20-22 amps can be found in the "Questions and Answers" area.

So people running the upgraded heater with stock wiring aren't blowing fuses? Appreciate it.

Yes. In fact the subject of blown fuses, or needing a heavier one hardly ever comes up that I remember. Maybe I've just glossed over them and don't remember, but it seems to rarely be an issue.

What we don't know of course is how many of those fuse panels already had a 30 amp fuse, how many installers automatically upgraded without mentioning it here, or how many actually did not have an issue with 20 amp fuses.

But the bottom line is that yes, many of the full-size trucks that these motors might come from actually do use a 30 and even 35 amp fuses in the heater/AC motor circuit. Even though our Broncos might have smaller wiring (I think it's the same gauge though) I don't think a 30 amp fuse is going to be in the dangerous category unless your wiring is compromised. With new wiring, a higher amp fuse is likely very safe.
I have a hard time saying that, because just throwing a bigger fuse at a problem is a problem itself sometimes. I just think that we're ok here with that bump.

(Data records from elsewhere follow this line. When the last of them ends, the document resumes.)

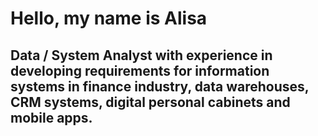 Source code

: # Hello, my name is Alisa

## Data / System Analyst with experience in developing requirements for information systems in finance industry, data warehouses, CRM systems, digital personal cabinets and mobile apps.
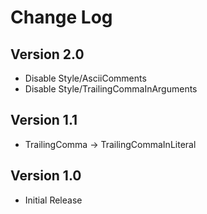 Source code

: # Change Log

## Version 2.0

- Disable Style/AsciiComments
- Disable Style/TrailingCommaInArguments

## Version 1.1

- TrailingComma -> TrailingCommaInLiteral

## Version 1.0

- Initial Release
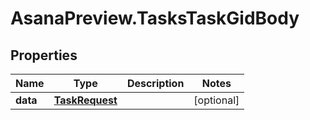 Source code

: # AsanaPreview.TasksTaskGidBody

## Properties
Name | Type | Description | Notes
------------ | ------------- | ------------- | -------------
**data** | [**TaskRequest**](TaskRequest.md) |  | [optional] 
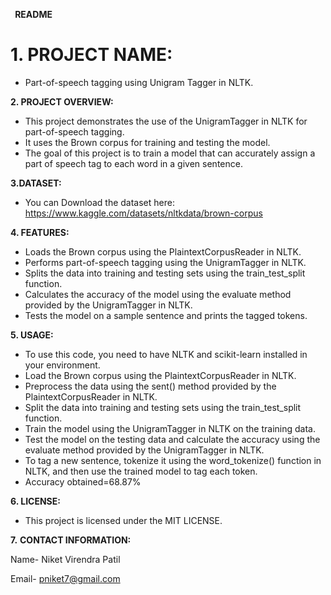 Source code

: ﻿` `**README**

# **1. PROJECT NAME:**
- Part-of-speech tagging using Unigram Tagger in NLTK.

**2. PROJECT OVERVIEW:**

- This project demonstrates the use of the UnigramTagger in NLTK for part-of-speech tagging.
- It uses the Brown corpus for training and testing the model.
- The goal of this project is to train a model that can accurately assign a part of speech tag to each word in a given sentence.

**3.DATASET:**
- You can Download the dataset here: https://www.kaggle.com/datasets/nltkdata/brown-corpus

**4. FEATURES:**

- Loads the Brown corpus using the PlaintextCorpusReader in NLTK.
- Performs part-of-speech tagging using the UnigramTagger in NLTK.
- Splits the data into training and testing sets using the train\_test\_split function.
- Calculates the accuracy of the model using the evaluate method provided by the UnigramTagger in NLTK.
- Tests the model on a sample sentence and prints the tagged tokens.

**5. USAGE:**

- To use this code, you need to have NLTK and scikit-learn installed in your environment.
- Load the Brown corpus using the PlaintextCorpusReader in NLTK.
- Preprocess the data using the sent() method provided by the PlaintextCorpusReader in NLTK.
- Split the data into training and testing sets using the train\_test\_split function.
- Train the model using the UnigramTagger in NLTK on the training data.
- Test the model on the testing data and calculate the accuracy using the evaluate method provided by the UnigramTagger in NLTK.
- To tag a new sentence, tokenize it using the word\_tokenize() function in NLTK, and then use the trained model to tag each token.
- Accuracy obtained=68.87%

**6. LICENSE:**

- This project is licensed under the MIT LICENSE.

**7.** **CONTACT INFORMATION:**

Name- Niket Virendra Patil

Email- pniket7@gmail.com



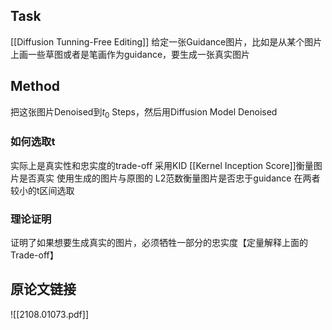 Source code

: ## Task
[[Diffusion Tunning-Free Editing]]
给定一张Guidance图片，比如是从某个图片上画一些草图或者是笔画作为guidance，要生成一张真实图片
## Method
把这张图片Denoised到$t_0$ Steps，然后用Diffusion Model Denoised
### 如何选取t
实际上是真实性和忠实度的trade-off
采用KID [[Kernel Inception Score]]衡量图片是否真实
使用生成的图片与原图的 L2范数衡量图片是否忠于guidance
在两者较小的t区间选取
### 理论证明
证明了如果想要生成真实的图片，必须牺牲一部分的忠实度【定量解释上面的Trade-off】
## 原论文链接
![[2108.01073.pdf]]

So try a 25 amp fuse for starters. If it does not blow, then you know that it's not a short-circuit, but just a higher draw motor pulling too much through an under-rated fuse.
mpboxer, is your wiring original? If so make sure that your fuse contacts are clean and rust-free. Same for any connections you come across and make sure the grounding is good. Otherwise you get a falsely high amperage draw (especially upon initial startup) due to the high resistance of the connections. If you are clean and tight, try a 25 amp fuse to see if that solves any issues.
Or just try the stock 20 and see how yours works. You can't hurt anything but the fuse that way. And those are cheap enough still.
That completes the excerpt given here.